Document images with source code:
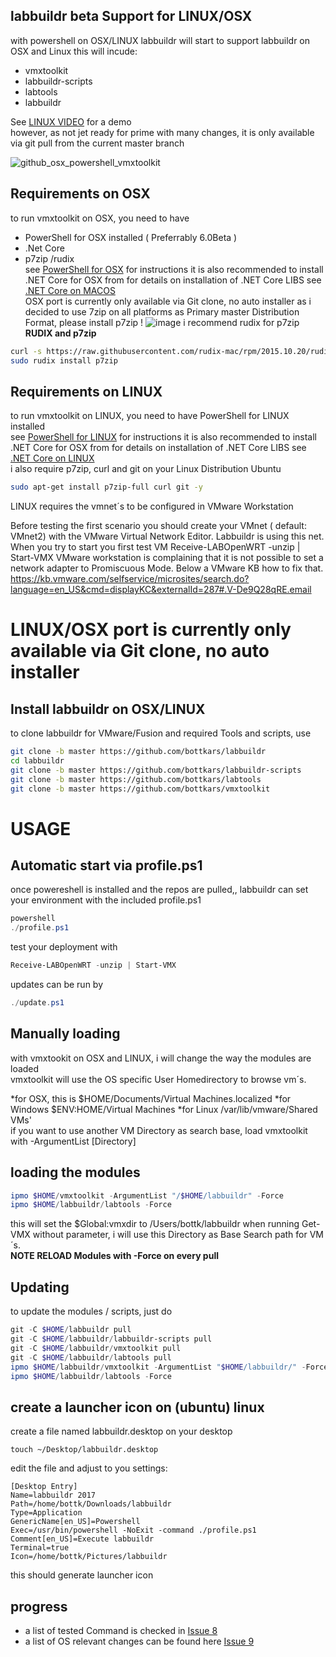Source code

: ## labbuildr beta Support for LINUX/OSX
with powershell on OSX/LINUX labbuildr will start to support labbuildr on OSX and Linux
this will incude:
* vmxtoolkit
* labbuildr-scripts
* labtools
* labbuildr

See [LINUX VIDEO](https://www.youtube.com/watch?v=ZjXEVWe9KU4) for a demo  
however, as not jet ready for prime with many changes, it is only available via git pull from the current master branch

![github_osx_powershell_vmxtoolkit](https://cloud.githubusercontent.com/assets/8255007/17848963/c08f8588-6856-11e6-8714-82d50f96dc93.gif)

## Requirements on OSX
to run vmxtoolkit on OSX, you need to have  
* PowerShell for OSX installed  ( Preferrably 6.0Beta )
* .Net Core
* p7zip /rudix  
see [PowerShell for OSX](https://github.com/PowerShell/PowerShell/blob/master/docs/installation/linux.md#os-x-1011) for instructions  it is also recommended to install .NET Core for OSX from for details on installation of .NET Core LIBS see [.NET Core on MACOS](https://www.microsoft.com/net/core#macos)   
OSX port is currently only available via Git clone, no auto installer
as i decided to use 7zip on all platforms as Primary master Distribution Format, please install p7zip !
![image](https://cloud.githubusercontent.com/assets/8255007/18025670/62fe7e7c-6c31-11e6-9972-bbde6aa40d00.png) 
i recommend rudix for p7zip  
**RUDIX and p7zip**
```bash
curl -s https://raw.githubusercontent.com/rudix-mac/rpm/2015.10.20/rudix.py | sudo python - install rudix
sudo rudix install p7zip
```

  

## Requirements on LINUX
to run vmxtoolkit on LINUX, you need to have PowerShell for LINUX installed  
see [PowerShell for LINUX](https://github.com/PowerShell/PowerShell/blob/master/docs/installation/linux.md) for instructions
it is also recommended to install .NET Core for OSX from for details on installation of .NET Core LIBS see [.NET Core on LINUX](https://www.microsoft.com/net/core#LINUX)   
i also require  p7zip, curl and git on your Linux Distribution
Ubuntu
```bash
sudo apt-get install p7zip-full curl git -y
```
LINUX requires the vmnet´s to be configured in VMware Workstation  

Before testing the first scenario you should create your VMnet ( default: VMnet2) with the VMware Virtual Network Editor. Labbuildr is using this net. 
When you try to start you first test VM Receive-LABOpenWRT -unzip | Start-VMX
VMware workstation is complaining that it is not possible to set a network adapter to Promiscuous Mode. Below a VMware KB how to fix that.
https://kb.vmware.com/selfservice/microsites/search.do?language=en_US&cmd=displayKC&externalId=287#.V-De9Q28qRE.email


# LINUX/OSX port is currently only available via Git clone, no auto installer 
## Install labbuildr on OSX/LINUX

to clone labbuildr for VMware/Fusion and required Tools and scripts, use   
```Bash
git clone -b master https://github.com/bottkars/labbuildr
cd labbuildr
git clone -b master https://github.com/bottkars/labbuildr-scripts 
git clone -b master https://github.com/bottkars/labtools
git clone -b master https://github.com/bottkars/vmxtoolkit
```
# USAGE
## Automatic start via profile.ps1
once powereshell is installed and the repos are pulled,, labbuildr can set your environment with the included profile.ps1   
```Powershell
powershell
./profile.ps1
```

test your deployment with
```Powershell
Receive-LABOpenWRT -unzip | Start-VMX
```


updates can be run by  
```Powershell
./update.ps1
```

## Manually loading

with vmxtookit on OSX and LINUX, i will change the way the modules are loaded  
vmxtoolkit will use the OS specific User Homedirectory to browse vm´s.  

*for OSX, this is $HOME/Documents/Virtual Machines.localized
*for Windows $ENV:HOME/Virtual Machines
*for Linux /var/lib/vmware/Shared VMs'   
if you want to use another VM Directory as search base, load vmxtoolkit with -ArgumentList [Directory]
## loading the modules
```Powershell
ipmo $HOME/vmxtoolkit -ArgumentList "/$HOME/labbuildr" -Force
ipmo $HOME/labbuildr/labtools -Force
```

this will set the $Global:vmxdir to /Users/bottk/labbuildr
when running Get-VMX without parameter, i will use this Directory as Base Search path for VM´s.   
**NOTE RELOAD Modules with -Force on every pull**

## Updating
to update the modules / scripts, just do

```Powershell
git -C $HOME/labbuildr pull
git -C $HOME/labbuildr/labbuildr-scripts pull
git -C $HOME/labbuildr/vmxtoolkit pull
git -C $HOME/labbuildr/labtools pull
ipmo $HOME/labbuildr/vmxtoolkit -ArgumentList "$HOME/labbuildr/" -Force
ipmo $HOME/labbuildr/labtools -Force  
```
## create a launcher icon on (ubuntu) linux
create a file named labbuildr.desktop on your desktop
```
touch ~/Desktop/labbuildr.desktop
```
edit the file and adjust to you settings:
```
[Desktop Entry]
Name=labbuildr 2017
Path=/home/bottk/Downloads/labbuildr
Type=Application
GenericName[en_US]=Powershell
Exec=/usr/bin/powershell -NoExit -command ./profile.ps1
Comment[en_US]=Execute labbuildr
Terminal=true
Icon=/home/bottk/Pictures/labbuildr
```
this should generate  launcher icon


## progress
* a list of tested Command is checked in [Issue 8](https://github.com/bottkars/vmxtoolkit/issues/8)   
* a list of OS relevant changes can be found here [Issue 9](https://github.com/bottkars/vmxtoolkit/issues/9)   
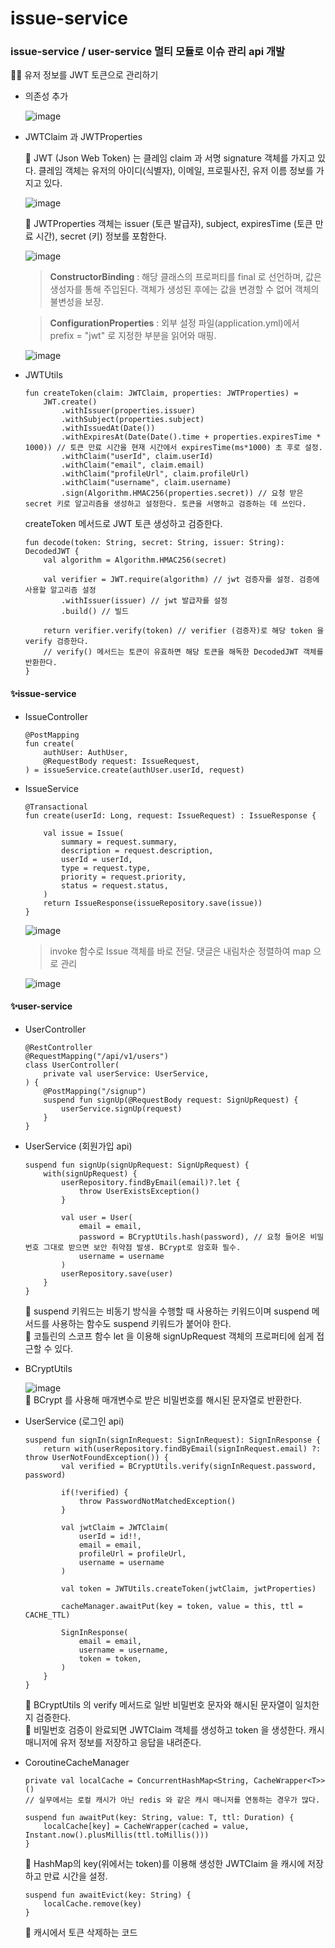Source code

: ﻿# issue-service

### issue-service / user-service 멀티 모듈로 이슈 관리 api 개발

🧑‍🏫 유저 정보를 JWT 토큰으로 관리하기

- 의존성 추가

    ![image](https://github.com/sssun19/issue-service/assets/125242481/9f43936a-454c-4c69-b9d2-51aca6f631eb)

- JWTClaim 과 JWTProperties<br/>

    👀 JWT (Json Web Token) 는 클레임 claim 과 서명 signature 객체를 가지고 있다. 클레임 객체는 유저의 아이디(식별자), 이메일, 프로필사진, 유저 이름 정보를 가지고 있다. <br/>
    
    ![image](https://github.com/sssun19/issue-service/assets/125242481/110f3c31-7afa-4ca0-8f48-8d2cbd0b668d)
    
    👀 JWTProperties 객체는 issuer (토큰 발급자), subject, expiresTime (토큰 만료 시간), secret (키) 정보를 포함한다. <br/>
    
    ![image](https://github.com/sssun19/issue-service/assets/125242481/4ee7409f-5ad0-400c-88de-9c5d52ae2df4)
    
    > **ConstructorBinding** : 해당 클래스의 프로퍼티를 final 로 선언하며, 값은 생성자를 통해 주입된다. 객체가 생성된 후에는 값을 변경할 수 없어 객체의 불변성을 보장. <br/>
    
    > **ConfigurationProperties** : 외부 설정 파일(application.yml)에서 prefix = "jwt" 로 지정한 부분을 읽어와 매핑.
    
    ![image](https://github.com/sssun19/issue-service/assets/125242481/92cdf724-dac9-4388-916a-7b6a0ffc1c56)

- JWTUtils<br/>

    ```
    fun createToken(claim: JWTClaim, properties: JWTProperties) =
        JWT.create()
            .withIssuer(properties.issuer)
            .withSubject(properties.subject)
            .withIssuedAt(Date())
            .withExpiresAt(Date(Date().time + properties.expiresTime * 1000)) // 토큰 만료 시간을 현재 시간에서 expiresTime(ms*1000) 초 후로 설정.
            .withClaim("userId", claim.userId)
            .withClaim("email", claim.email)
            .withClaim("profileUrl", claim.profileUrl)
            .withClaim("username", claim.username)
            .sign(Algorithm.HMAC256(properties.secret)) // 요청 받은 secret 키로 알고리즘을 생성하고 설정한다. 토큰을 서명하고 검증하는 데 쓰인다.
    ```
    createToken 메서드로 JWT 토큰 생성하고 검증한다.

    ```
    fun decode(token: String, secret: String, issuer: String): DecodedJWT {
        val algorithm = Algorithm.HMAC256(secret)

        val verifier = JWT.require(algorithm) // jwt 검증자를 설정. 검증에 사용할 알고리즘 설정
            .withIssuer(issuer) // jwt 발급자를 설정
            .build() // 빌드

        return verifier.verify(token) // verifier (검증자)로 해당 token 을 verify 검증한다.
        // verify() 메서드는 토큰이 유효하면 해당 토큰을 해독한 DecodedJWT 객체를 반환한다.
    }
    ```


#### ✨issue-service<br/>
* IssueController

    ```
    @PostMapping
    fun create(
        authUser: AuthUser,
        @RequestBody request: IssueRequest,
    ) = issueService.create(authUser.userId, request)
    ```

* IssueService

    ```
    @Transactional
    fun create(userId: Long, request: IssueRequest) : IssueResponse {
    
        val issue = Issue(
            summary = request.summary,
            description = request.description,
            userId = userId,
            type = request.type,
            priority = request.priority,
            status = request.status,
        )
        return IssueResponse(issueRepository.save(issue))
    }
    ```

    ![image](https://github.com/sssun19/issue-service/assets/125242481/a78cf4d3-4247-4665-bb53-6e491ffa90f2)
    
    > invoke 함수로 Issue 객체를 바로 전달. 댓글은 내림차순 정렬하여 map 으로 관리
    
    ![image](https://github.com/sssun19/issue-service/assets/125242481/c9378bc6-b529-4647-a3cc-02960e6f178b)

#### ✨user-service<br/>
* UserController

    ```
    @RestController
    @RequestMapping("/api/v1/users")
    class UserController(
        private val userService: UserService,
    ) {
        @PostMapping("/signup")
        suspend fun signUp(@RequestBody request: SignUpRequest) {
            userService.signUp(request)
        }
    }
    ```

* UserService (회원가입 api)

    ```
    suspend fun signUp(signUpRequest: SignUpRequest) {
        with(signUpRequest) {
            userRepository.findByEmail(email)?.let {
                throw UserExistsException()
            }

            val user = User(
                email = email,
                password = BCryptUtils.hash(password), // 요청 들어온 비밀번호 그대로 받으면 보안 취약점 발생. BCrypt로 암호화 필수.
                username = username
            )
            userRepository.save(user)
        }
    }
    ```
    💁 suspend 키워드는 비동기 방식을 수행할 때 사용하는 키워드이며 suspend 메서드를 사용하는 함수도 suspend 키워드가 붙어야 한다.<br/>
    💁 코틀린의 스코프 함수 let 을 이용해 signUpRequest 객체의 프로퍼티에 쉽게 접근할 수 있다.<br/>

* BCryptUtils <br/>

    ![image](https://github.com/sssun19/issue-service/assets/125242481/de54851b-5ae1-45b3-afa4-59843b479ce4) <br/>
    💁 BCrypt 를 사용해 매개변수로 받은 비밀번호를 해시된 문자열로 반환한다.


* UserService (로그인 api)
  
    ```
    suspend fun signIn(signInRequest: SignInRequest): SignInResponse {
        return with(userRepository.findByEmail(signInRequest.email) ?: throw UserNotFoundException()) {
            val verified = BCryptUtils.verify(signInRequest.password, password)

            if(!verified) {
                throw PasswordNotMatchedException()
            }

            val jwtClaim = JWTClaim(
                userId = id!!,
                email = email,
                profileUrl = profileUrl,
                username = username
            )

            val token = JWTUtils.createToken(jwtClaim, jwtProperties)

            cacheManager.awaitPut(key = token, value = this, ttl = CACHE_TTL)

            SignInResponse(
                email = email,
                username = username,
                token = token,
            )
        }
    }
    ```
    💁 BCryptUtils 의 verify 메서드로 일반 비밀번호 문자와 해시된 문자열이 일치한지 검증한다. <br/>
    💁 비밀번호 검증이 완료되면 JWTClaim 객체를 생성하고 token 을 생성한다. 캐시 매니저에 유저 정보를 저장하고 응답을 내려준다.

* CoroutineCacheManager<T>

    ```
    private val localCache = ConcurrentHashMap<String, CacheWrapper<T>>()
    // 실무에서는 로컬 캐시가 아닌 redis 와 같은 캐시 매니저를 연동하는 경우가 많다.

    suspend fun awaitPut(key: String, value: T, ttl: Duration) {
        localCache[key] = CacheWrapper(cached = value, Instant.now().plusMillis(ttl.toMillis()))
    }
    ```
    💁 HashMap의 key(위에서는 token)를 이용해 생성한 JWTClaim 을 캐시에 저장하고 만료 시간을 설정. <br/>

    ```
    suspend fun awaitEvict(key: String) {
        localCache.remove(key)
    }
    ```
    💁 캐시에서 토큰 삭제하는 코드 <br/>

Assigned task
Pull every line containing "cloud" from the entries above and copy it.

Answer box
![github_osx_powershell_vmxtoolkit](https://cloud.githubusercontent.com/assets/8255007/17848963/c08f8588-6856-11e6-8714-82d50f96dc93.gif)
![image](https://cloud.githubusercontent.com/assets/8255007/18025670/62fe7e7c-6c31-11e6-9972-bbde6aa40d00.png) 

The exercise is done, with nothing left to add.